Copy the lines below that contain "Generate".

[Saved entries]
• • • •

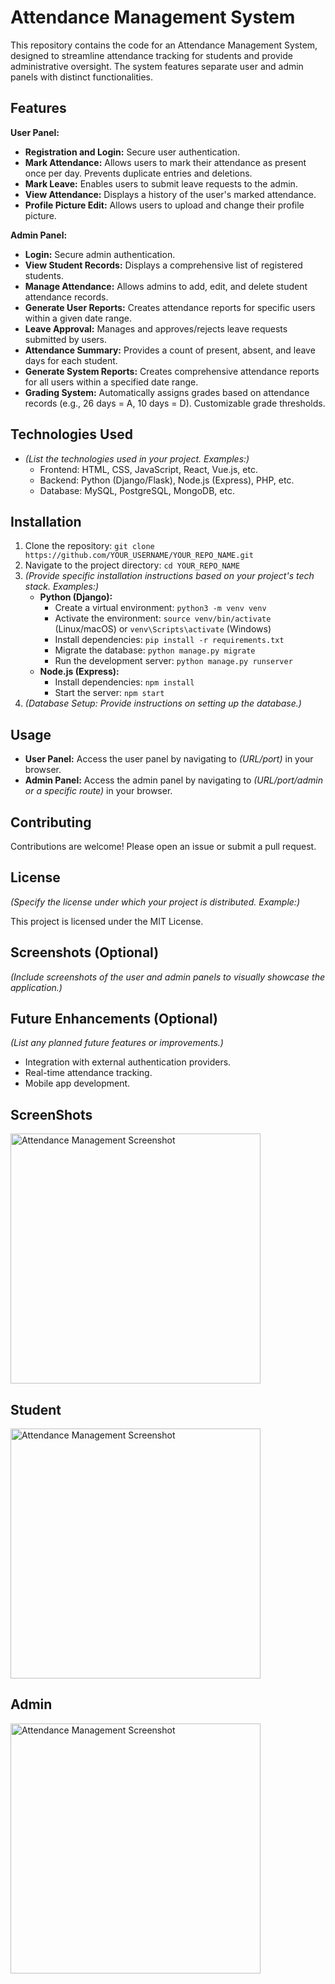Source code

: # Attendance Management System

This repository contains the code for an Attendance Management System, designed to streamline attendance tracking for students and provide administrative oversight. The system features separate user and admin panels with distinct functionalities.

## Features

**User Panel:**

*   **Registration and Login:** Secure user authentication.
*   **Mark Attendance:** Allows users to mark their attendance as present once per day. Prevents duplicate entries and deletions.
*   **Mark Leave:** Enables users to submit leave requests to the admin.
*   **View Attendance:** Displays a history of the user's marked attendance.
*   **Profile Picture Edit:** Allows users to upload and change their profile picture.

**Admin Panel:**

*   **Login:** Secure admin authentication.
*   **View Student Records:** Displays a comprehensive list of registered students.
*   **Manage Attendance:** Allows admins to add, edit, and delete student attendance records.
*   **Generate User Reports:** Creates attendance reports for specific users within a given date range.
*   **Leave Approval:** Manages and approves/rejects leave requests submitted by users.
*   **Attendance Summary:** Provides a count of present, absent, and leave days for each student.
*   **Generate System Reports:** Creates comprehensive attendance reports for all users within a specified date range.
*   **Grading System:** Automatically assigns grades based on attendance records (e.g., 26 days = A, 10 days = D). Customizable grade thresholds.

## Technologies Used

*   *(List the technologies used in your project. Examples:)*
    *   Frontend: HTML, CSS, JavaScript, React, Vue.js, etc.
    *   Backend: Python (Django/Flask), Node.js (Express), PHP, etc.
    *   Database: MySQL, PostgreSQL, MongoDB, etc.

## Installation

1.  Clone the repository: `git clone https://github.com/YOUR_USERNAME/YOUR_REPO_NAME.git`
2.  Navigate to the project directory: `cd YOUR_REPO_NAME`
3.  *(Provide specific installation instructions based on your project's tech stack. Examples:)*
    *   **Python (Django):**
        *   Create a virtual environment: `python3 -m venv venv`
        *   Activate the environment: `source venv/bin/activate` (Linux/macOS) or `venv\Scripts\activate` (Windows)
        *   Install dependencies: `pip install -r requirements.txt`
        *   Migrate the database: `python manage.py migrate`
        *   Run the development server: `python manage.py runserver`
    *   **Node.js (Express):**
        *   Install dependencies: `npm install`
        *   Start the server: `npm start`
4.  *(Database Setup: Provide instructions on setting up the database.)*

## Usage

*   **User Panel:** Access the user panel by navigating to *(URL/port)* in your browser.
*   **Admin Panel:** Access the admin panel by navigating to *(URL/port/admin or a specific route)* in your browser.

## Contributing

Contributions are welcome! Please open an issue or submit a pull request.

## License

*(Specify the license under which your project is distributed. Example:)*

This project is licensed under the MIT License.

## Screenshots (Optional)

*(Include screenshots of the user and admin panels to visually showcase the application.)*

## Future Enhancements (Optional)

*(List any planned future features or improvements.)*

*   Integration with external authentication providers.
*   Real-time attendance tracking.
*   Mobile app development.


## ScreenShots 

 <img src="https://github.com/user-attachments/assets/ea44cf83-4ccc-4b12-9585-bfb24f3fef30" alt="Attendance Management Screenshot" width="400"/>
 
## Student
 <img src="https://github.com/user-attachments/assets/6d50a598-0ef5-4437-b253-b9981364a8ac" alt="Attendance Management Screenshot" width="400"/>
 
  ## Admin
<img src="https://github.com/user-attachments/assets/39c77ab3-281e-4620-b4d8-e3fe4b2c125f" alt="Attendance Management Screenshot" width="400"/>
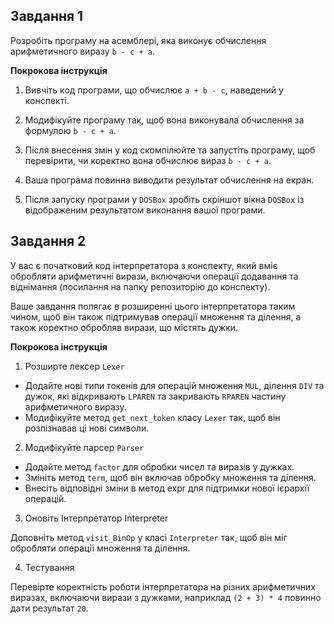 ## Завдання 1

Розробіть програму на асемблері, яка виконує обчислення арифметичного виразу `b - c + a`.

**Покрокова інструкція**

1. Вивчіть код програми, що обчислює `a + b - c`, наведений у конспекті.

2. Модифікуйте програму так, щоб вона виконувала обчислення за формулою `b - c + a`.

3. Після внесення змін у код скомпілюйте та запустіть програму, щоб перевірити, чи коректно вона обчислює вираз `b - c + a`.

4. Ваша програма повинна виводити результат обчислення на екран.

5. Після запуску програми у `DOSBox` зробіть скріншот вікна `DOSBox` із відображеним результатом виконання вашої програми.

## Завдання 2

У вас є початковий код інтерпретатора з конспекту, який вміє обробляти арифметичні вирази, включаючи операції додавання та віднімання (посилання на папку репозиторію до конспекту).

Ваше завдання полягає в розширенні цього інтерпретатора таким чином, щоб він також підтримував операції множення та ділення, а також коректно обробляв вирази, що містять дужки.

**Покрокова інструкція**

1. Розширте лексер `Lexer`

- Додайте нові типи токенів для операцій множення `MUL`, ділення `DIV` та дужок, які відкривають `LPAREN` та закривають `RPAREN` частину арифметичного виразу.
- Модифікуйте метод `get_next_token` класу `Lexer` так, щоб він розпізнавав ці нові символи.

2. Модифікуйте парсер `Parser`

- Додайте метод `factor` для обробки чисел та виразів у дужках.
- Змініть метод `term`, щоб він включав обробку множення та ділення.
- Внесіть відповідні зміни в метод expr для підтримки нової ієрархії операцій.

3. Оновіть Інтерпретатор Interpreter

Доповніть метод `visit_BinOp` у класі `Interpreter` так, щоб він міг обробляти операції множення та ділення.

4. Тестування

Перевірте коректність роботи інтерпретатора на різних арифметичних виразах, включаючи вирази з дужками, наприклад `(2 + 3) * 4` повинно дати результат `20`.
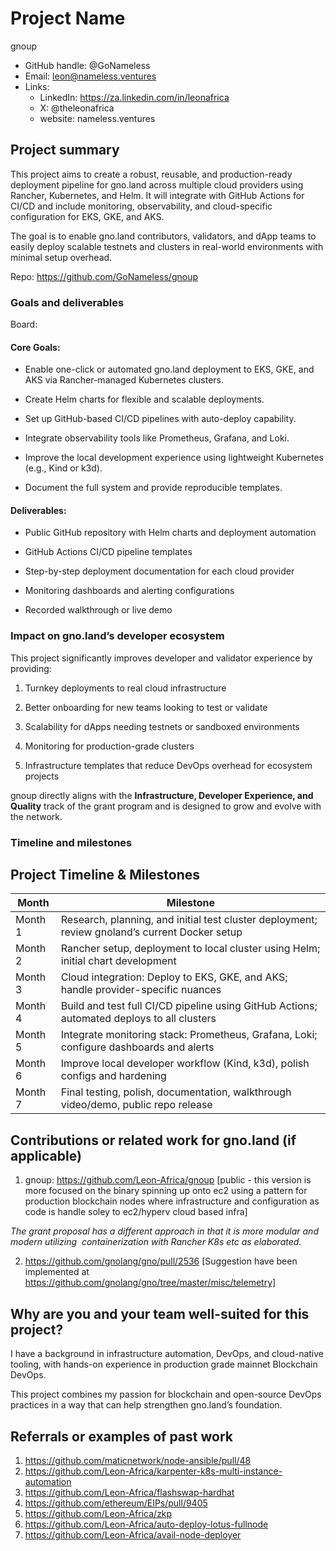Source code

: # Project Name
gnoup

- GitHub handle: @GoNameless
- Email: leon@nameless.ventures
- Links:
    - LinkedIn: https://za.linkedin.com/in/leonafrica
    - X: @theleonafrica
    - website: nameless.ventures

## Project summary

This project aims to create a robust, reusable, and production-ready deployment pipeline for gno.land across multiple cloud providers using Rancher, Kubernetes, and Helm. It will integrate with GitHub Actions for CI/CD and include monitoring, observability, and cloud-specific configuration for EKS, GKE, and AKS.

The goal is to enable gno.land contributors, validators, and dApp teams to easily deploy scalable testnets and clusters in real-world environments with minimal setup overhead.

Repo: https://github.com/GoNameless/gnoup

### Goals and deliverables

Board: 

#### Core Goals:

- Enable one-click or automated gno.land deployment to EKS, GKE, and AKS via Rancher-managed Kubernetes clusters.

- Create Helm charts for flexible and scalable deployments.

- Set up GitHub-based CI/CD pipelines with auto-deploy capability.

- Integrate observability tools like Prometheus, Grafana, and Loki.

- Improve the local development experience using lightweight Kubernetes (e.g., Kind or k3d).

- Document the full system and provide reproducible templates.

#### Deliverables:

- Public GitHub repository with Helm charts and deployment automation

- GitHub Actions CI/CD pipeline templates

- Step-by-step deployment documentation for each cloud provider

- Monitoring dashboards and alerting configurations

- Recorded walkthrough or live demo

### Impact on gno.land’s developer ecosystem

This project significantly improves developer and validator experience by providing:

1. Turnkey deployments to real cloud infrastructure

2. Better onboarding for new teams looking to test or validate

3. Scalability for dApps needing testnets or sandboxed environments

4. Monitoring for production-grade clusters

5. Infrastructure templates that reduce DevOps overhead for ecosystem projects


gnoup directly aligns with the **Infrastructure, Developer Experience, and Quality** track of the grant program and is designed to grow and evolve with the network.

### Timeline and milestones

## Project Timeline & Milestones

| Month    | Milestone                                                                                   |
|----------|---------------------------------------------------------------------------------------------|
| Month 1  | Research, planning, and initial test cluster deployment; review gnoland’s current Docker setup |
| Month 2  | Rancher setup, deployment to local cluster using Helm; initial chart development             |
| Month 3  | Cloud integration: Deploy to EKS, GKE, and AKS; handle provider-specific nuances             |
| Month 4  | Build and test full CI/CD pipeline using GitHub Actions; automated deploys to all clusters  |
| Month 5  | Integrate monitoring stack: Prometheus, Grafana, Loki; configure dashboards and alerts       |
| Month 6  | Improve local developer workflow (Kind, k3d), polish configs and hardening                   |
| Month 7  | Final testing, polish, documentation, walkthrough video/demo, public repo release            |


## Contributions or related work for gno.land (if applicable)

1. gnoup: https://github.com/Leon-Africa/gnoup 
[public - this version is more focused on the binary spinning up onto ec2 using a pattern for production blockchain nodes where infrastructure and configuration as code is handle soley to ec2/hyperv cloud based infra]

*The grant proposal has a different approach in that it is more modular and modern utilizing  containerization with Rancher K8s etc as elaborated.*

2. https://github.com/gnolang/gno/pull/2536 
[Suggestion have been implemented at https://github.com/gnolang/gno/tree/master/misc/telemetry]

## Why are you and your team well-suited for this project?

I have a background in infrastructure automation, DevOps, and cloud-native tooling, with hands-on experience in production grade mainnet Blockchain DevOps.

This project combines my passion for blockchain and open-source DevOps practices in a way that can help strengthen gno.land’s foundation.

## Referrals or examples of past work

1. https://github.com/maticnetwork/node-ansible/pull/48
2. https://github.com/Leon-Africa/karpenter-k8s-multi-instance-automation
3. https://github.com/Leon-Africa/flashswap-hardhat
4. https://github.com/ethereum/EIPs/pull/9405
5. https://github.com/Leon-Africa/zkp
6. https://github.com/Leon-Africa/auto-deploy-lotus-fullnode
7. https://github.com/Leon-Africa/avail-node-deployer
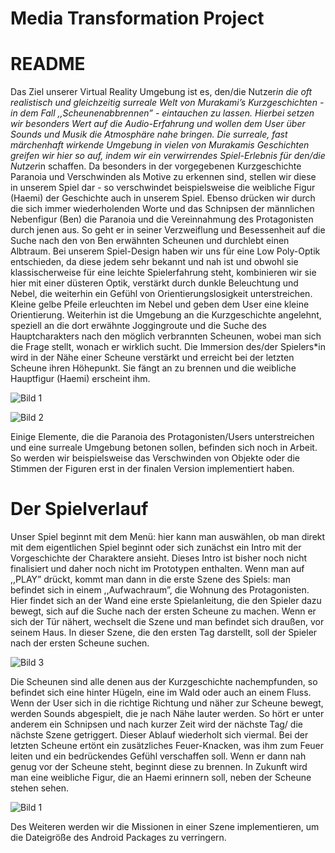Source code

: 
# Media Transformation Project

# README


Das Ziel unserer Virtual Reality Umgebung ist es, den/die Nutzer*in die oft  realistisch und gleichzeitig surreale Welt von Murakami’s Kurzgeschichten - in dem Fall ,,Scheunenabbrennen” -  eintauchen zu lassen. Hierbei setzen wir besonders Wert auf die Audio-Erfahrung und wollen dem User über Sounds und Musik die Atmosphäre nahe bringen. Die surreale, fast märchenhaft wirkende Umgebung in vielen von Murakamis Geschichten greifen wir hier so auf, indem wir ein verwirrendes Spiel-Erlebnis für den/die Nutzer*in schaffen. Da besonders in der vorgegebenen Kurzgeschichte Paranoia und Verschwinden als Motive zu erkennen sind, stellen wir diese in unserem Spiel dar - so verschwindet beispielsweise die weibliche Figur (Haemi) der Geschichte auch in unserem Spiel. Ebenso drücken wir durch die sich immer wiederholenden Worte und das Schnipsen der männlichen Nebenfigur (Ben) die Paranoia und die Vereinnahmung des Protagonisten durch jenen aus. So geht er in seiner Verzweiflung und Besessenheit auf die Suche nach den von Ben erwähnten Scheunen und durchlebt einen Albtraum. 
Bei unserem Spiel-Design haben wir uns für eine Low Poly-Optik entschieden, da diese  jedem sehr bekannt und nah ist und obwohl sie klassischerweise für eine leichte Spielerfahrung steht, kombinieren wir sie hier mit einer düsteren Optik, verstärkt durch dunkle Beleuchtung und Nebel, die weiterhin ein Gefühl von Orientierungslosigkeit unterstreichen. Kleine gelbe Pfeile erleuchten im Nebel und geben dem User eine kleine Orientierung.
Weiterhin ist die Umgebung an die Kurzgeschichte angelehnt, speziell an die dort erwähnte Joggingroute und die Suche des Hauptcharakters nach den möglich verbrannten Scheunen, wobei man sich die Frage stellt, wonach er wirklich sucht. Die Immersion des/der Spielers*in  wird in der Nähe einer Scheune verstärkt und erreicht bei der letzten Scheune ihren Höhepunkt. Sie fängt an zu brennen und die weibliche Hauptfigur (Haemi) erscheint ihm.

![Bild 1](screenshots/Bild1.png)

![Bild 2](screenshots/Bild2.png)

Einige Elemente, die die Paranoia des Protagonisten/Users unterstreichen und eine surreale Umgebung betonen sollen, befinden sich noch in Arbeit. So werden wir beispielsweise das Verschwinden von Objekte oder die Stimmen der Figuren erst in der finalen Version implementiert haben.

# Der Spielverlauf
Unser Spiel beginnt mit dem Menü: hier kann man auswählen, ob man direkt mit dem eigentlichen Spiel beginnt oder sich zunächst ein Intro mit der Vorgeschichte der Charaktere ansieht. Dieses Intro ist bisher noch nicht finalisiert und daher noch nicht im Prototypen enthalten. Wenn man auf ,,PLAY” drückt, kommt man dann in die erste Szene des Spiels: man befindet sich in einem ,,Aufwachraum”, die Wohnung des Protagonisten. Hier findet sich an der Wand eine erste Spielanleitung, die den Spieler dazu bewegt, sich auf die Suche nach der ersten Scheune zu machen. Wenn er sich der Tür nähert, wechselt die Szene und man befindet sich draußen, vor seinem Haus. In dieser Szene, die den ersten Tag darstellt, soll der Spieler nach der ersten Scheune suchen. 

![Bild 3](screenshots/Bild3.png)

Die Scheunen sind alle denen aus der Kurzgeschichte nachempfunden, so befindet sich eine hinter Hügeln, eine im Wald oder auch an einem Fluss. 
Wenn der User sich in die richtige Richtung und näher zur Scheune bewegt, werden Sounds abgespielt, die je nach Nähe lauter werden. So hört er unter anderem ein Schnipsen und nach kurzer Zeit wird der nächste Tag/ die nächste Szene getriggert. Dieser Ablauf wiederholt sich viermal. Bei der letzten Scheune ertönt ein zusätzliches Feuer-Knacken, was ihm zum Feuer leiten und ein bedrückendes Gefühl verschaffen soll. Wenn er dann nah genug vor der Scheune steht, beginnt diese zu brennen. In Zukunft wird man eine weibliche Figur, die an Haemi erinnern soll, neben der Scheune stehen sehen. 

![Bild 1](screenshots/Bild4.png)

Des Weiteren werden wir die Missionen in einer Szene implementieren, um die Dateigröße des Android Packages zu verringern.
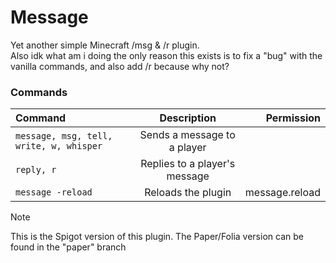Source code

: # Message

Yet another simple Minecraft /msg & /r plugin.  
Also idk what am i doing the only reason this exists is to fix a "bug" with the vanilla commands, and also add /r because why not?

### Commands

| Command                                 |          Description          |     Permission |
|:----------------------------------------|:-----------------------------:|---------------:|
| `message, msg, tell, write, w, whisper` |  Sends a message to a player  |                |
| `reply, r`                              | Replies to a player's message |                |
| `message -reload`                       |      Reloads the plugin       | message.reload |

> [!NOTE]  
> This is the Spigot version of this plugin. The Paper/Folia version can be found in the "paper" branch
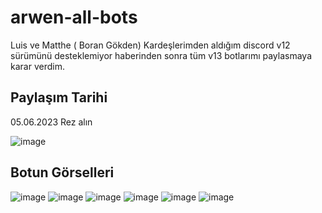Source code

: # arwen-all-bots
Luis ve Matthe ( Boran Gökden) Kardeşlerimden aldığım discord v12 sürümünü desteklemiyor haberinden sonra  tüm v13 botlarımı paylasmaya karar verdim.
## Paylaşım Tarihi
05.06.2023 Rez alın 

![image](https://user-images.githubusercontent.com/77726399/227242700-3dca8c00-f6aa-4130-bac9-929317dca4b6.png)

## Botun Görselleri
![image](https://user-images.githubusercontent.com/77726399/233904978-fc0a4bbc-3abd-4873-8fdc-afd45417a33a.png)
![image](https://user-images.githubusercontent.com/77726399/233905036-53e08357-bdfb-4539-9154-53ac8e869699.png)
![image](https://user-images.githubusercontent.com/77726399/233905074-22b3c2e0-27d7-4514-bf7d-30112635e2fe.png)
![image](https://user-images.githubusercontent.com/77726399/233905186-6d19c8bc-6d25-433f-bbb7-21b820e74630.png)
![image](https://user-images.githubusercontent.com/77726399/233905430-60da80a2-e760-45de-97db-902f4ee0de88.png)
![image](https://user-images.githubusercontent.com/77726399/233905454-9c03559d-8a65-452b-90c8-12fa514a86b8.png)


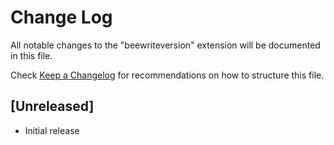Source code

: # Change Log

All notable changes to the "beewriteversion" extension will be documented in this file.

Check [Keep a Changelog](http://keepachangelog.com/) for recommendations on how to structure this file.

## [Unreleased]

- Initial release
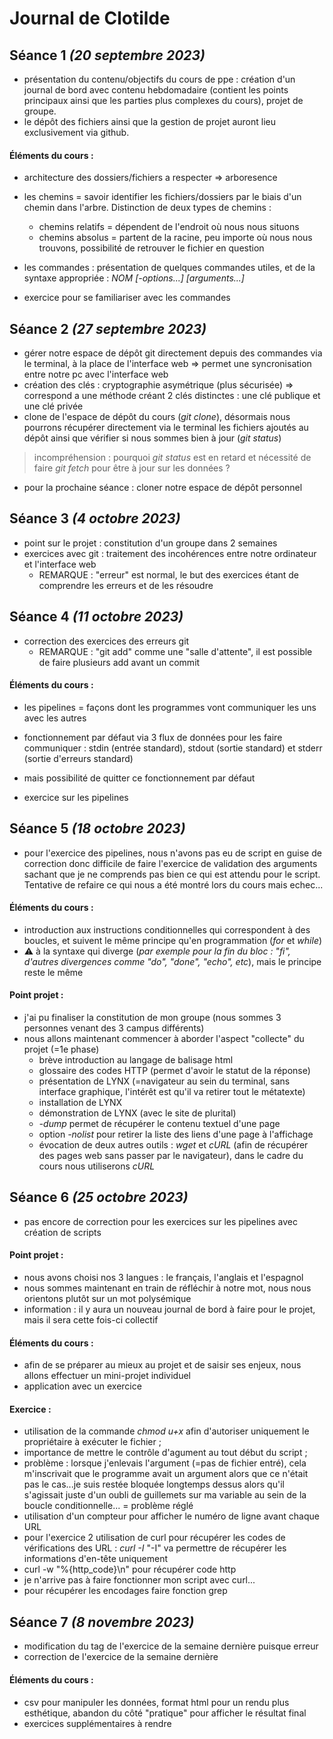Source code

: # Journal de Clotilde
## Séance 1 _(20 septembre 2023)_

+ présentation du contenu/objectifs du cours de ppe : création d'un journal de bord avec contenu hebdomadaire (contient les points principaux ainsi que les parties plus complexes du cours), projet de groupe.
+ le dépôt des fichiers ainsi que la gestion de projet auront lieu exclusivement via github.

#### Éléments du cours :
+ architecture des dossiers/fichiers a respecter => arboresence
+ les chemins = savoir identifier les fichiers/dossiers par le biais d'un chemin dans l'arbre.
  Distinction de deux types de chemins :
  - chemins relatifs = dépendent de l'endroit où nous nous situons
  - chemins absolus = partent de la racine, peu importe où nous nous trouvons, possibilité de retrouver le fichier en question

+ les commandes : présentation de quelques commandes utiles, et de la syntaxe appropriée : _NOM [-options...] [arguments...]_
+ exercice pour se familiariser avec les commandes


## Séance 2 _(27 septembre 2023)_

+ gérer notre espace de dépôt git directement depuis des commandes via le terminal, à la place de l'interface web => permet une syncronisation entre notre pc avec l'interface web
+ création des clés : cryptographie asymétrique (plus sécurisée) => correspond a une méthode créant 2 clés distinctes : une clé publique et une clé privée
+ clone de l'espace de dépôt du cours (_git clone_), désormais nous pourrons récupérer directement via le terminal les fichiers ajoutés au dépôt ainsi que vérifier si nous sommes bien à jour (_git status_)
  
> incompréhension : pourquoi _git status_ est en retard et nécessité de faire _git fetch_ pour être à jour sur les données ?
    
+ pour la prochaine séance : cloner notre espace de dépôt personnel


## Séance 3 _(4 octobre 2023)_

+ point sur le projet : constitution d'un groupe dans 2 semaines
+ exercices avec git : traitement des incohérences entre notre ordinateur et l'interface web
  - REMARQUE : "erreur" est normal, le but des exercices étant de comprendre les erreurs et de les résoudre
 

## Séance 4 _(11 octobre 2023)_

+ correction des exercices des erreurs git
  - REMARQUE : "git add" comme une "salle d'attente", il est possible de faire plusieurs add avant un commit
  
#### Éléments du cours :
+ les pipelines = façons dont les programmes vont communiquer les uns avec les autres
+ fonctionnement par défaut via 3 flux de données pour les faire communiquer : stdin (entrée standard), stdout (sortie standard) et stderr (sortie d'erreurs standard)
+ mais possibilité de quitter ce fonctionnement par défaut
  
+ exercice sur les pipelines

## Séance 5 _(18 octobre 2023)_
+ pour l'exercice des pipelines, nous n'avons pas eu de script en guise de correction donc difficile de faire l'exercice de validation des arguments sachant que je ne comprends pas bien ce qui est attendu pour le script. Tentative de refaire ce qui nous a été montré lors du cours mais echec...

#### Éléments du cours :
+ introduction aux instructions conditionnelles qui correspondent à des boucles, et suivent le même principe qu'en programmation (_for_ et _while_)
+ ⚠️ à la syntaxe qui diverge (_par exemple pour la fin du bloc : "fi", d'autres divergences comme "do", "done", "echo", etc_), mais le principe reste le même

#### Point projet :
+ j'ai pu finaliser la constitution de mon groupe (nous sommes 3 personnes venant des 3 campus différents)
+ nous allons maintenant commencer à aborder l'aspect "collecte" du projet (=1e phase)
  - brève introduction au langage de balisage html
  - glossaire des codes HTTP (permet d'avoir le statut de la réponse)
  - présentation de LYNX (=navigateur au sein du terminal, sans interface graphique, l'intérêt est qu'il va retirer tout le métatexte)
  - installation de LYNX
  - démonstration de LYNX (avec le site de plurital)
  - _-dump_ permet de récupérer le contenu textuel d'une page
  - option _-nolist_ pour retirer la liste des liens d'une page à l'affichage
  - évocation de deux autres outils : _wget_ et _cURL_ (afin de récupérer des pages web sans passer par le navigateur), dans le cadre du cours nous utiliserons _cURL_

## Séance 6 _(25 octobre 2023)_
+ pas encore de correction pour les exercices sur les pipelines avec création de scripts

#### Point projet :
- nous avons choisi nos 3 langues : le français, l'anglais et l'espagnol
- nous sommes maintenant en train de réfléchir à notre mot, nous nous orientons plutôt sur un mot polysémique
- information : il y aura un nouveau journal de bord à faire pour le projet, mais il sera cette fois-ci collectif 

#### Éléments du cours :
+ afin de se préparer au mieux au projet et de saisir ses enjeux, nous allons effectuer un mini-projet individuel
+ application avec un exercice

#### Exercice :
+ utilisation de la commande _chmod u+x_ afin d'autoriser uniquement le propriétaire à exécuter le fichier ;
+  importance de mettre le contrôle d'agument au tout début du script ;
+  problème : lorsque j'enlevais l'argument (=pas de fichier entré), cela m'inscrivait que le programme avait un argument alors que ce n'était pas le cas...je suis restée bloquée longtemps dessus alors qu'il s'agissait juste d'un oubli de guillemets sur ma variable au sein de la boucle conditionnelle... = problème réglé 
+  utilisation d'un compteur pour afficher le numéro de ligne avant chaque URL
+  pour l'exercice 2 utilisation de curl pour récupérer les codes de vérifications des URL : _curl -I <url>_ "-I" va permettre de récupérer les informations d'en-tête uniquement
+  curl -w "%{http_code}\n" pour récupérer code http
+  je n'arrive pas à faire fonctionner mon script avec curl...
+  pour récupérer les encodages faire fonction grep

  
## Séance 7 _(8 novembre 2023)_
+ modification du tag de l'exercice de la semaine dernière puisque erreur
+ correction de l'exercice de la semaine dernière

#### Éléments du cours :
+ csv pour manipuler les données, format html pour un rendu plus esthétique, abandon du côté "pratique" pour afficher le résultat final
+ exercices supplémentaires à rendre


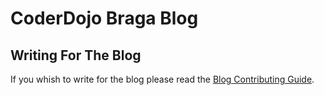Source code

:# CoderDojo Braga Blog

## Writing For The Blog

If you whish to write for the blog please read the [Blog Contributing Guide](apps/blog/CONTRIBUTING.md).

• • • •

*Written solution:*
*   **Generate User Reports:** Creates attendance reports for specific users within a given date range.
*   **Generate System Reports:** Creates comprehensive attendance reports for all users within a specified date range.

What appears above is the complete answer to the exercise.